但し、この考え方を憲法の条文にするには、要素として大きく5つに整理する必要があるように思います。そこで今回再整理をしたのが以下です。
(a)徹底したシビリアン・コントロール。
(b)日本の「国のかたち」を国連=連合国の正統性に帰属させる。
(c)国連や多国間安全保障の枠組みからの脱退・孤立を防止。
(d)軽武装、すなわち侵略、先制攻撃の禁止。
(e)大量破壊兵器保持の禁止と、拡散防止のための国際貢献義務。
このうち(b)と(c)については、現行の日本国憲法では前文で表現している部分です。具体的には「平和を愛する諸国民の公正と信義に信頼して、われらの安全と生存を保持」という部分です。この「平和を愛する諸国民」という部分ですが、自民党の政治家などはよく「お花畑のような発想で危険な文言」だなどと批判しますが、見当違いも甚だしいものがあります。
この「平和を愛する諸国民」というのは、連合国=戦勝側=国際連合のことです。それ以外の何者でもありません。ですから、「公正と信義に信頼して、われらの安全と生存を保持」というのは、最後の枢軸国として連合国に完全に降伏し、その枢軸国としての「国体」を放棄するという意味なのです。

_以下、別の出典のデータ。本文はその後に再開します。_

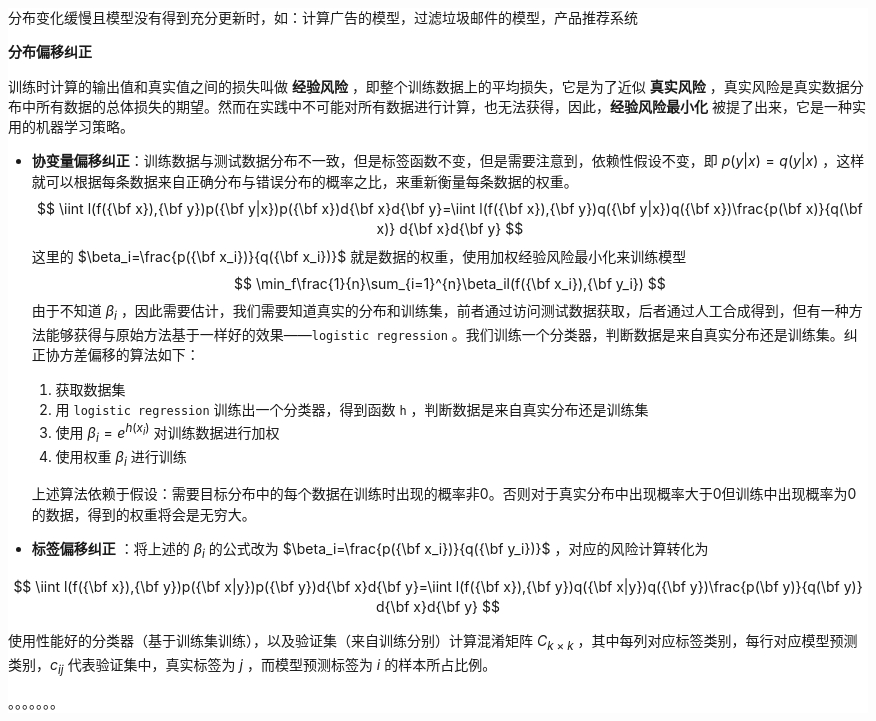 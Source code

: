 分布变化缓慢且模型没有得到充分更新时，如：计算广告的模型，过滤垃圾邮件的模型，产品推荐系统

**分布偏移纠正**

训练时计算的输出值和真实值之间的损失叫做 **经验风险** ，即整个训练数据上的平均损失，它是为了近似 **真实风险** ，真实风险是真实数据分布中所有数据的总体损失的期望。然而在实践中不可能对所有数据进行计算，也无法获得，因此，**经验风险最小化** 被提了出来，它是一种实用的机器学习策略。

- **协变量偏移纠正**：训练数据与测试数据分布不一致，但是标签函数不变，但是需要注意到，依赖性假设不变，即 $p(y|x)=q(y|x)$ ，这样就可以根据每条数据来自正确分布与错误分布的概率之比，来重新衡量每条数据的权重。
  $$
  \iint l(f({\bf x}),{\bf y})p({\bf y|x})p({\bf x})d{\bf x}d{\bf y}=\iint l(f({\bf x}),{\bf y})q({\bf y|x})q({\bf x})\frac{p(\bf x)}{q(\bf x)} d{\bf x}d{\bf y}
  $$
  这里的 $\beta_i=\frac{p({\bf x_i})}{q({\bf x_i})}$ 就是数据的权重，使用加权经验风险最小化来训练模型
  $$
  \min_f\frac{1}{n}\sum_{i=1}^{n}\beta_il(f({\bf x_i}),{\bf y_i})
  $$
  由于不知道 $\beta_i$ ，因此需要估计，我们需要知道真实的分布和训练集，前者通过访问测试数据获取，后者通过人工合成得到，但有一种方法能够获得与原始方法基于一样好的效果——`logistic regression` 。我们训练一个分类器，判断数据是来自真实分布还是训练集。纠正协方差偏移的算法如下：

  1. 获取数据集
  2. 用 `logistic regression` 训练出一个分类器，得到函数 `h` ，判断数据是来自真实分布还是训练集
  3. 使用 $\beta_i=e^{h(x_i)}$ 对训练数据进行加权
  4. 使用权重 $\beta_i$ 进行训练

  上述算法依赖于假设：需要目标分布中的每个数据在训练时出现的概率非0。否则对于真实分布中出现概率大于0但训练中出现概率为0的数据，得到的权重将会是无穷大。

- **标签偏移纠正** ：将上述的 $\beta_i$ 的公式改为 $\beta_i=\frac{p({\bf x_i})}{q({\bf y_i})}$ ，对应的风险计算转化为

$$
\iint l(f({\bf x}),{\bf y})p({\bf x|y})p({\bf y})d{\bf x}d{\bf y}=\iint l(f({\bf x}),{\bf y})q({\bf x|y})q({\bf y})\frac{p(\bf y)}{q(\bf y)} d{\bf x}d{\bf y}
$$

​	使用性能好的分类器（基于训练集训练），以及验证集（来自训练分别）计算混淆矩阵 $C_{k \times k}$ ，其中每列对应标签类别，每行对应模型预测类别，$c_{ij}$ 代表验证集中，真实标签为 $j$ ，而模型预测标签为 $i$ 的样本所占比例。

。。。。。。。
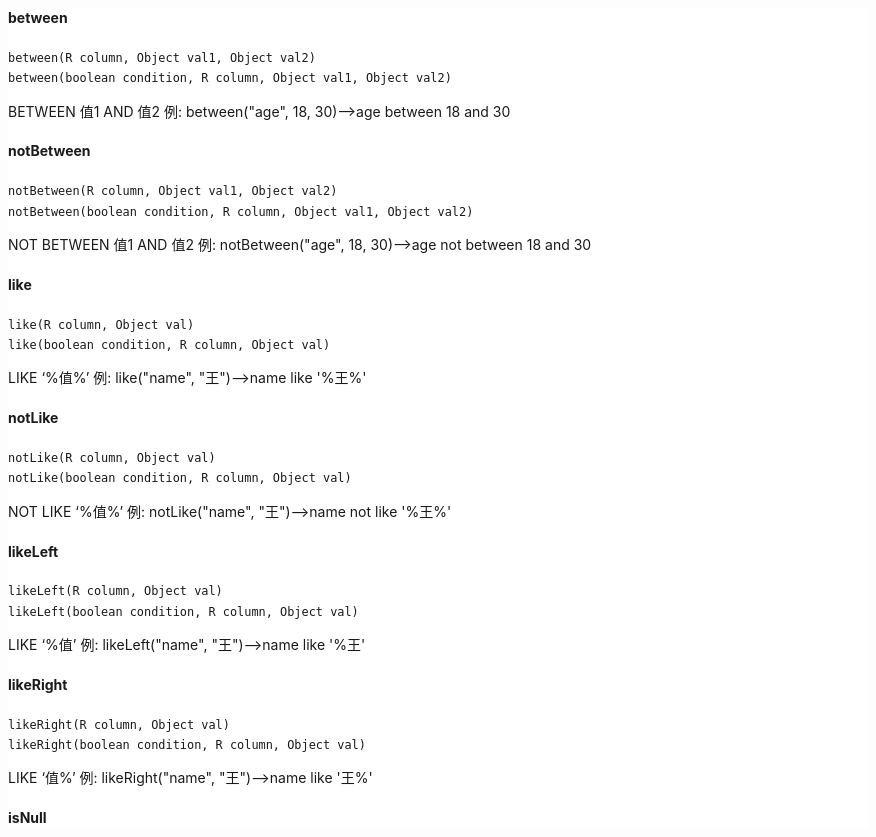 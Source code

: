 #### between
```text
between(R column, Object val1, Object val2)
between(boolean condition, R column, Object val1, Object val2)
```
BETWEEN 值1 AND 值2
例: between("age", 18, 30)—>age between 18 and 30

#### notBetween
```text
notBetween(R column, Object val1, Object val2)
notBetween(boolean condition, R column, Object val1, Object val2)

```
NOT BETWEEN 值1 AND 值2
例: notBetween("age", 18, 30)—>age not between 18 and 30

#### like
```text
like(R column, Object val)
like(boolean condition, R column, Object val)
```
LIKE ‘%值%’
例: like("name", "王")—>name like '%王%'

#### notLike
```text
notLike(R column, Object val)
notLike(boolean condition, R column, Object val)
```

NOT LIKE ‘%值%’
例: notLike("name", "王")—>name not like '%王%'

#### likeLeft
```text
likeLeft(R column, Object val)
likeLeft(boolean condition, R column, Object val)

```
 
LIKE ‘%值’
例: likeLeft("name", "王")—>name like '%王'

#### likeRight
```text
likeRight(R column, Object val)
likeRight(boolean condition, R column, Object val)
```

LIKE ‘值%’
例: likeRight("name", "王")—>name like '王%'

#### isNull
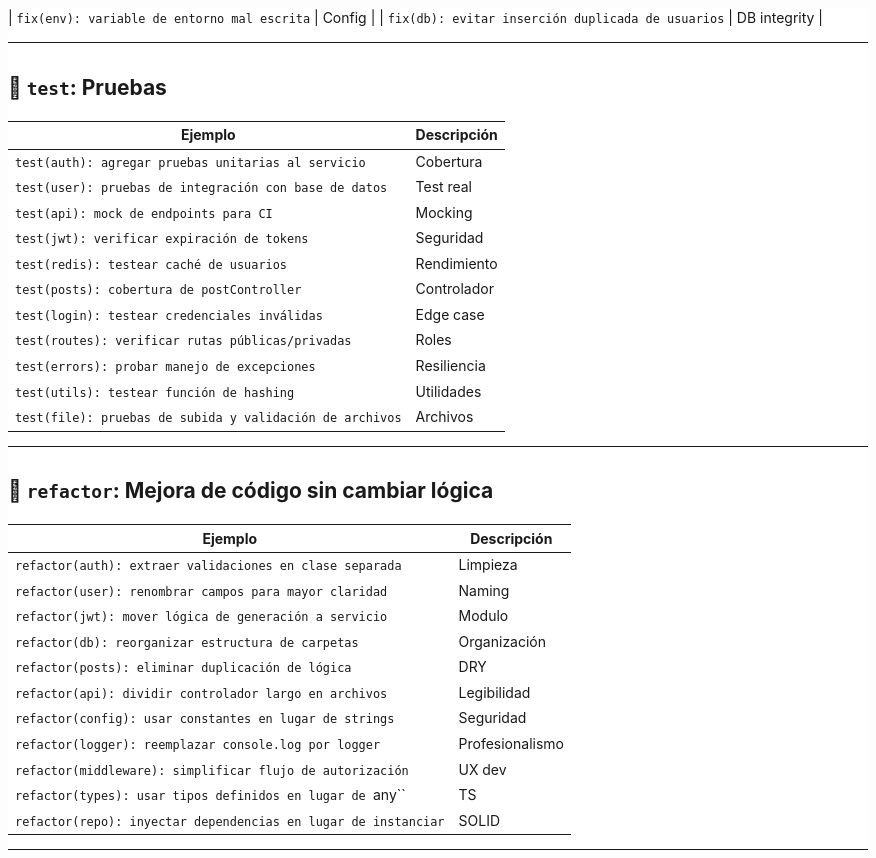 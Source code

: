 | `fix(env): variable de entorno mal escrita` | Config |
| `fix(db): evitar inserción duplicada de usuarios` | DB integrity |

---

## 🧪 `test`: Pruebas

| Ejemplo | Descripción |
|--------|-------------|
| `test(auth): agregar pruebas unitarias al servicio` | Cobertura |
| `test(user): pruebas de integración con base de datos` | Test real |
| `test(api): mock de endpoints para CI` | Mocking |
| `test(jwt): verificar expiración de tokens` | Seguridad |
| `test(redis): testear caché de usuarios` | Rendimiento |
| `test(posts): cobertura de postController` | Controlador |
| `test(login): testear credenciales inválidas` | Edge case |
| `test(routes): verificar rutas públicas/privadas` | Roles |
| `test(errors): probar manejo de excepciones` | Resiliencia |
| `test(utils): testear función de hashing` | Utilidades |
| `test(file): pruebas de subida y validación de archivos` | Archivos |

---

## 🧼 `refactor`: Mejora de código sin cambiar lógica

| Ejemplo | Descripción |
|--------|-------------|
| `refactor(auth): extraer validaciones en clase separada` | Limpieza |
| `refactor(user): renombrar campos para mayor claridad` | Naming |
| `refactor(jwt): mover lógica de generación a servicio` | Modulo |
| `refactor(db): reorganizar estructura de carpetas` | Organización |
| `refactor(posts): eliminar duplicación de lógica` | DRY |
| `refactor(api): dividir controlador largo en archivos` | Legibilidad |
| `refactor(config): usar constantes en lugar de strings` | Seguridad |
| `refactor(logger): reemplazar console.log por logger` | Profesionalismo |
| `refactor(middleware): simplificar flujo de autorización` | UX dev |
| `refactor(types): usar tipos definidos en lugar de `any`` | TS |
| `refactor(repo): inyectar dependencias en lugar de instanciar` | SOLID |

---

この前文に問題があるとすれば、正にこの部分であって、確かにこれでは戦後処理の一環という一過性のものと誤解を受ける可能性があるわけです。ですから、仮に主要な条文を改正し、その際に前文にも手を入れるのであれば、このような「戦後処理条項」的な文言の代わりに、できれば本文の条文の中に(b)や(c)の部分は入れておかねばなりません。
シビリアンコントロール、つまり文民統制ということですが、これは形式的に現役武官が意思決定に入らないようにするというだけでは足りないと思います。軍の名誉や功績を追求したいという利害によって、国策が歪められてはならないということが本筋です。また仮に文民であっても、軍事的冒険主義を政争の具にさせない工夫も必要と思います。
いずれにしても、安倍案、自民党案、枝野案にはそれぞれに大きな欠点があるように思います。仮に、現状の延長で自衛隊を合憲化するというのが目的であれば、「前項の目的を達するため、自衛隊を設置することができる。」という素直な条文が叩き台になるでしょう。また、現状の「国のかたち」の理念をしっかり条文化するのであれば、「文民統制、国連=連合国への帰属、軽武装」ということを書き込む必要があると思います。